### Your instructions
Print the lines that start the entries and continue through the one holding "Kode Morse adalah", please, exactly and with the pictures omitted.

### Material for the task
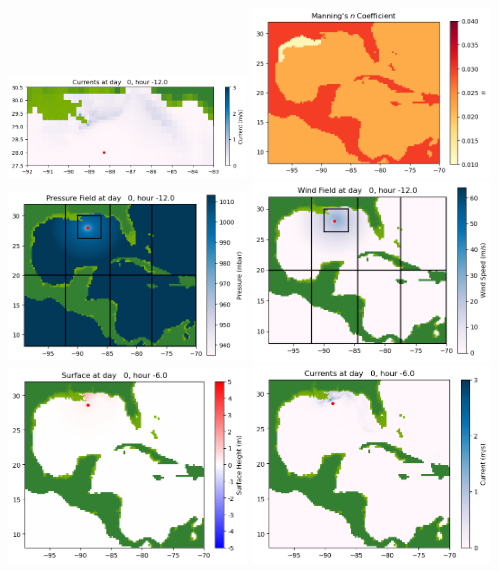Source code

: \documentclass[11pt]{article}
\begin{document}
\includegraphics[width=0.475\textwidth]{frame0006fig1004.png}
\vskip 10pt 
\includegraphics[width=0.475\textwidth]{frame0006fig1005.png}
\includegraphics[width=0.475\textwidth]{frame0006fig1006.png}
\vskip 10pt 
\includegraphics[width=0.475\textwidth]{frame0006fig1007.png}
\vskip 10pt 
\includegraphics[width=0.475\textwidth]{frame0007fig1001.png}
\includegraphics[width=0.475\textwidth]{frame0007fig1002.png}
\end{document}
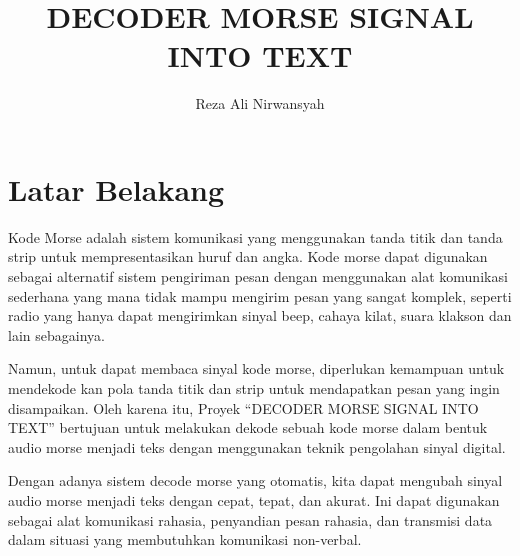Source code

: \documentclass[]{article}
\title{DECODER MORSE SIGNAL INTO TEXT}
\author{Reza Ali Nirwansyah}
\begin{document}
\maketitle

\begin{abstract}

\end{abstract}

\section{Latar Belakang}

Kode Morse adalah sistem komunikasi yang menggunakan tanda titik dan tanda strip untuk mempresentasikan huruf dan angka. Kode morse dapat digunakan sebagai alternatif sistem pengiriman pesan dengan menggunakan alat komunikasi sederhana yang mana tidak mampu mengirim pesan yang sangat komplek, seperti radio yang hanya dapat mengirimkan sinyal beep, cahaya kilat, suara klakson dan lain sebagainya.

Namun, untuk dapat membaca sinyal kode morse, diperlukan kemampuan untuk mendekode kan pola tanda titik dan strip untuk mendapatkan pesan yang ingin disampaikan. Oleh karena itu, Proyek “DECODER MORSE SIGNAL INTO TEXT” bertujuan untuk melakukan dekode sebuah kode morse dalam bentuk audio morse menjadi teks dengan menggunakan teknik pengolahan sinyal digital.

Dengan adanya sistem decode morse yang otomatis, kita dapat mengubah sinyal audio morse menjadi teks dengan cepat, tepat, dan akurat. Ini dapat digunakan sebagai alat komunikasi rahasia, penyandian pesan rahasia, dan transmisi data dalam situasi yang membutuhkan komunikasi non-verbal.
\end{document}

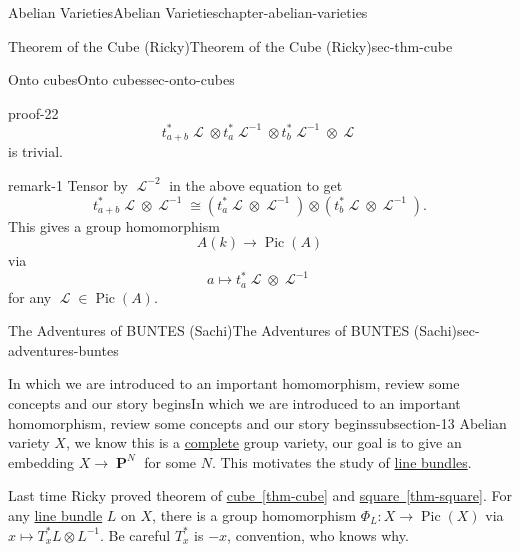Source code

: \documentclass[oneside,10pt,]{book}
\numberwithin{equation}{section}
\newcommand{\sheaf}[1]{\operatorname{\mathcal{#1}}}
\DeclareMathOperator{\Pic}{Pic}
\DeclareMathOperator{\PP}{\mathbf{P}}
\begin{document}
\begin{chapterptx}{Abelian Varieties}{}{Abelian Varieties}{}{}{chapter-abelian-varieties}
\begin{sectionptx}{Theorem of the Cube (Ricky)}{}{Theorem of the Cube (Ricky)}{}{}{sec-thm-cube}
\begin{subsectionptx}{Onto cubes}{}{Onto cubes}{}{}{sec-onto-cubes}
\begin{proofptx}{}{proof-22}
\begin{equation*}
t_{a+b}^*\sheaf L \otimes t_{a}^*\sheaf L ^{-1}\otimes t_b^* \sheaf L ^{-1} \otimes \sheaf L
\end{equation*}
is trivial.%
\end{proofptx}
\begin{remark}{}{remark-1}%
\hypertarget{p-132}{}%
Tensor by \(\sheaf L^{-2}\) in the above equation to get%
\begin{equation*}
t_{a+b}^*\sheaf L \otimes\sheaf L^{-1} \cong ( t_{a}^*\sheaf L \otimes \sheaf L^{-1}) \otimes(t_b^* \sheaf L\otimes \sheaf L^{-1})\text{.}
\end{equation*}
This gives a group homomorphism%
\begin{equation*}
A(k) \to \Pic(A)
\end{equation*}
via%
\begin{equation*}
a\mapsto t_a^*\sheaf L \otimes \sheaf L^{-1}
\end{equation*}
for any \(\sheaf L \in \Pic(A)\).%
\end{remark}
\end{subsectionptx}
\end{sectionptx}
%
%
\typeout{************************************************}
\typeout{************************************************}
%
\begin{sectionptx}{The Adventures of BUNTES (Sachi)}{}{The Adventures of BUNTES (Sachi)}{}{}{sec-adventures-buntes}
%
%
\typeout{************************************************}
\typeout{************************************************}
%
\begin{subsectionptx}{In which we are introduced to an important homomorphism, review some concepts and our story begins}{}{In which we are introduced to an important homomorphism, review some concepts and our story begins}{}{}{subsection-13}
\hypertarget{p-133}{}%
Abelian variety  \(X\), we know this is a \hyperref[def-abelian-complete-var]{complete} group variety, our goal is to give an embedding \(X\to \PP^N\) for some \(N\). This motivates the study of \hyperref[def-line-bundle]{line bundles}.%
\par
\hypertarget{p-134}{}%
Last time Ricky proved theorem of \hyperref[thm-cube]{cube~\ref{thm-cube}} and \hyperref[thm-square]{square~\ref{thm-square}}. For any \hyperref[def-line-bundle]{line bundle}  \(L\) on \(X\), there is a group homomorphism \(\Phi_L\colon X \to \Pic(X)\) via \(x\mapsto T_x^* L\otimes L^{-1}\). Be careful \(T_x^*\) is \(-x\), convention, who knows why.%

\end{subsectionptx}
\end{sectionptx}
\end{chapterptx}
\end{document}
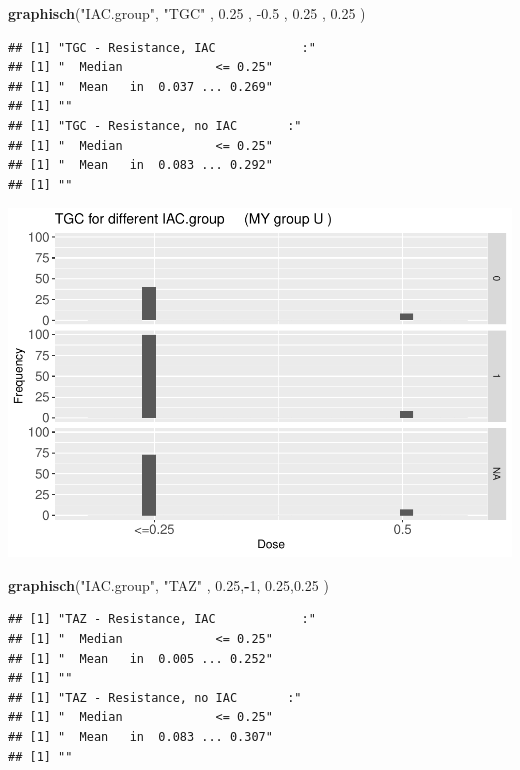 \documentclass[
]{article}
\newenvironment{Shaded}{\begin{snugshade}}{\end{snugshade}}
\newcommand{\DecValTok}[1]{\textcolor[rgb]{0.00,0.00,0.81}{#1}}
\newcommand{\FloatTok}[1]{\textcolor[rgb]{0.00,0.00,0.81}{#1}}
\newcommand{\KeywordTok}[1]{\textcolor[rgb]{0.13,0.29,0.53}{\textbf{#1}}}
\newcommand{\NormalTok}[1]{#1}
\newcommand{\OperatorTok}[1]{\textcolor[rgb]{0.81,0.36,0.00}{\textbf{#1}}}
\newcommand{\StringTok}[1]{\textcolor[rgb]{0.31,0.60,0.02}{#1}}
\begin{document}
\begin{Shaded}
\begin{Highlighting}[]
   \KeywordTok{graphisch}\NormalTok{(}\StringTok{"IAC.group"}\NormalTok{, }\StringTok{"TGC"}\NormalTok{ , }\FloatTok{0.25}\NormalTok{ ,  }\FloatTok{-0.5}\NormalTok{ ,   }\FloatTok{0.25}\NormalTok{ ,   }\FloatTok{0.25}\NormalTok{ )  }
\end{Highlighting}
\end{Shaded}

\begin{verbatim}
## [1] "TGC - Resistance, IAC            :"
## [1] "  Median             <= 0.25"
## [1] "  Mean   in  0.037 ... 0.269"
## [1] ""
## [1] "TGC - Resistance, no IAC       :"
## [1] "  Median             <= 0.25"
## [1] "  Mean   in  0.083 ... 0.292"
## [1] ""
\end{verbatim}

\includegraphics{Verteilungen_files/figure-latex/unnamed-chunk-10-1.pdf}

\begin{Shaded}
\begin{Highlighting}[]
   \KeywordTok{graphisch}\NormalTok{(}\StringTok{"IAC.group"}\NormalTok{, }\StringTok{"TAZ"}\NormalTok{ , }\FloatTok{0.25}\NormalTok{,}\OperatorTok{-}\DecValTok{1}\NormalTok{,   }\FloatTok{0.25}\NormalTok{,}\FloatTok{0.25}\NormalTok{ )  }
\end{Highlighting}
\end{Shaded}

\begin{verbatim}
## [1] "TAZ - Resistance, IAC            :"
## [1] "  Median             <= 0.25"
## [1] "  Mean   in  0.005 ... 0.252"
## [1] ""
## [1] "TAZ - Resistance, no IAC       :"
## [1] "  Median             <= 0.25"
## [1] "  Mean   in  0.083 ... 0.307"
## [1] ""
\end{verbatim}
\end{document}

### Response to this task
Source code

: \documentclass[11pt]{article}
\begin{document}
\includegraphics[width=0.475\textwidth]{frame0006fig1004.png}
\vskip 10pt 
\includegraphics[width=0.475\textwidth]{frame0006fig1005.png}
\includegraphics[width=0.475\textwidth]{frame0006fig1006.png}
\vskip 10pt 
\includegraphics[width=0.475\textwidth]{frame0006fig1007.png}
\vskip 10pt 
\includegraphics[width=0.475\textwidth]{frame0007fig1001.png}
\includegraphics[width=0.475\textwidth]{frame0007fig1002.png}
\end{document}
Source code

: \documentclass[]{article}
\title{DECODER MORSE SIGNAL INTO TEXT}
\author{Reza Ali Nirwansyah}
\begin{document}
\maketitle

\begin{abstract}

\end{abstract}

\section{Latar Belakang}

Kode Morse adalah sistem komunikasi yang menggunakan tanda titik dan tanda strip untuk mempresentasikan huruf dan angka. Kode morse dapat digunakan sebagai alternatif sistem pengiriman pesan dengan menggunakan alat komunikasi sederhana yang mana tidak mampu mengirim pesan yang sangat komplek, seperti radio yang hanya dapat mengirimkan sinyal beep, cahaya kilat, suara klakson dan lain sebagainya.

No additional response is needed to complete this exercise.